Maya y las tres gotas de agua

En una mañana caliente, Maya dejó el grifo corriendo mientras se lavaba los dientes. Agua se escupió hasta que el abuelo le mostró el tarro de lluvia, con sólo un poco de agua en el fondo.

Maya sacó tres gotas de agua en un pequeño cartel. La primera le recordó que apagara el grifo mientras cepillaba. La segunda le recordó que atrapara agua que enjuague vegetales en un lavabo.

La tercera gota llevó a Maya y al abuelo a regar la albahaca con el agua que se había guardado en vez de agua dulce.
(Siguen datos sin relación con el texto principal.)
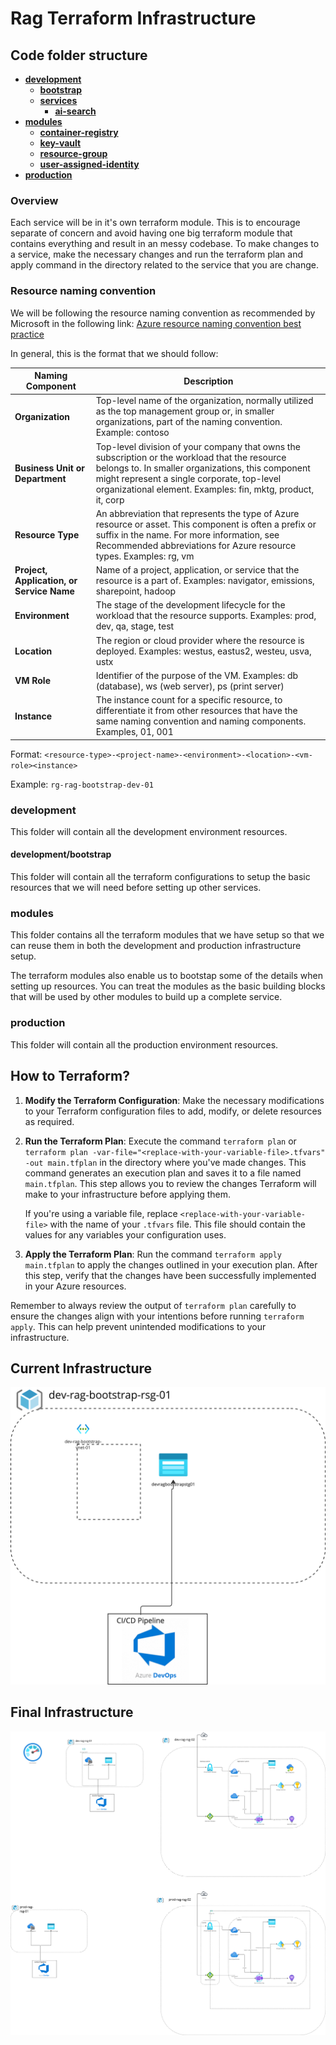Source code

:# Rag Terraform Infrastructure

## Code folder structure

- [**development**](development)
  - [**bootstrap**](development/bootstrap)
  - [**services**](development/services)
    - [**ai-search**](development/services/ai-search)
- [**modules**](modules)
  - [**container-registry**](modules/container-registry)
  - [**key-vault**](modules/key-vault)
  - [**resource-group**](modules/resource-group)
  - [**user-assigned-identity**](modules/user-assigned-identity)
- [**production**](production)

### Overview

Each service will be in it's own terraform module. This is to encourage separate of concern and avoid having one big terraform module that contains everything and result in an messy codebase. To make changes to a service, make the necessary changes and run the terraform plan and apply command in the directory related to the service that you are change.

### Resource naming convention

We will be following the resource naming convention as recommended by Microsoft in the following link: [Azure resource naming convention best practice](https://learn.microsoft.com/en-us/azure/cloud-adoption-framework/ready/azure-best-practices/resource-naming)

In general, this is the format that we should follow:

| Naming Component                          | Description                                                                                                                                                                                                                                                       |
| ----------------------------------------- | ----------------------------------------------------------------------------------------------------------------------------------------------------------------------------------------------------------------------------------------------------------------- |
| **Organization**                          | Top-level name of the organization, normally utilized as the top management group or, in smaller organizations, part of the naming convention. Example: contoso                                                                                                   |
| **Business Unit or Department**           | Top-level division of your company that owns the subscription or the workload that the resource belongs to. In smaller organizations, this component might represent a single corporate, top-level organizational element. Examples: fin, mktg, product, it, corp |
| **Resource Type**                         | An abbreviation that represents the type of Azure resource or asset. This component is often a prefix or suffix in the name. For more information, see Recommended abbreviations for Azure resource types. Examples: rg, vm                                       |
| **Project, Application, or Service Name** | Name of a project, application, or service that the resource is a part of. Examples: navigator, emissions, sharepoint, hadoop                                                                                                                                     |
| **Environment**                           | The stage of the development lifecycle for the workload that the resource supports. Examples: prod, dev, qa, stage, test                                                                                                                                          |
| **Location**                              | The region or cloud provider where the resource is deployed. Examples: westus, eastus2, westeu, usva, ustx                                                                                                                                                        |
| **VM Role**                               | Identifier of the purpose of the VM. Examples: db (database), ws (web server), ps (print server)                                                                                                                                                                  |
| **Instance**                              | The instance count for a specific resource, to differentiate it from other resources that have the same naming convention and naming components. Examples, 01, 001                                                                                                |

Format: `<resource-type>-<project-name>-<environment>-<location>-<vm-role><instance>`

Example: `rg-rag-bootstrap-dev-01`

### development

This folder will contain all the development environment resources.

#### development/bootstrap

This folder will contain all the terraform configurations to setup the basic resources that we will need before setting up other services.

### modules

This folder contains all the terraform modules that we have setup so that we can reuse them in both the development and production infrastructure setup.

The terraform modules also enable us to bootstap some of the details when setting up resources. You can treat the modules as the basic building blocks that will be used by other modules to build up a complete service.

### production

This folder will contain all the production environment resources.

## How to Terraform?

1. **Modify the Terraform Configuration**: Make the necessary modifications to your Terraform configuration files to add, modify, or delete resources as required.

2. **Run the Terraform Plan**: Execute the command `terraform plan` or `terraform plan -var-file="<replace-with-your-variable-file>.tfvars" -out main.tfplan` in the directory where you've made changes. This command generates an execution plan and saves it to a file named `main.tfplan`. This step allows you to review the changes Terraform will make to your infrastructure before applying them.

   If you're using a variable file, replace `<replace-with-your-variable-file>` with the name of your `.tfvars` file. This file should contain the values for any variables your configuration uses.

3. **Apply the Terraform Plan**: Run the command `terraform apply main.tfplan` to apply the changes outlined in your execution plan. After this step, verify that the changes have been successfully implemented in your Azure resources.

Remember to always review the output of `terraform plan` carefully to ensure the changes align with your intentions before running `terraform apply`. This can help prevent unintended modifications to your infrastructure.

## Current Infrastructure

![Current Infrastructure](infra-design-details/current.png)

## Final Infrastructure

![Final Infrastructure](infra-design-details/final-design.png)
El suelo se volvió lo suficientemente húmedo, y una mariposa todavía visitó las flores.

Las nubes se reunieron esa tarde. Maya ayudó al abuelo a guiar la lluvia limpia desde el techo hasta el frasco. Cuando terminó la ducha, la cubrieron para mantener fuera las hojas y los mosquitos.

Por la noche, el frasco tenía más agua y la familia había usado sólo lo que necesitaban. Maya colgó su señal de tres gotas al lado del grifo, porque muchos hábitos diminutos podían sumar una gran cantidad de agua.

Cada gota importa, y todos pueden ahorrar agua a través de pequeñas elecciones diarias.

Sobre esta historia

Cuando la jarra de lluvia se abaja, Maya descubre que tres pequeños cambios de hábito pueden ahorrar suficiente agua para su hogar y jardín.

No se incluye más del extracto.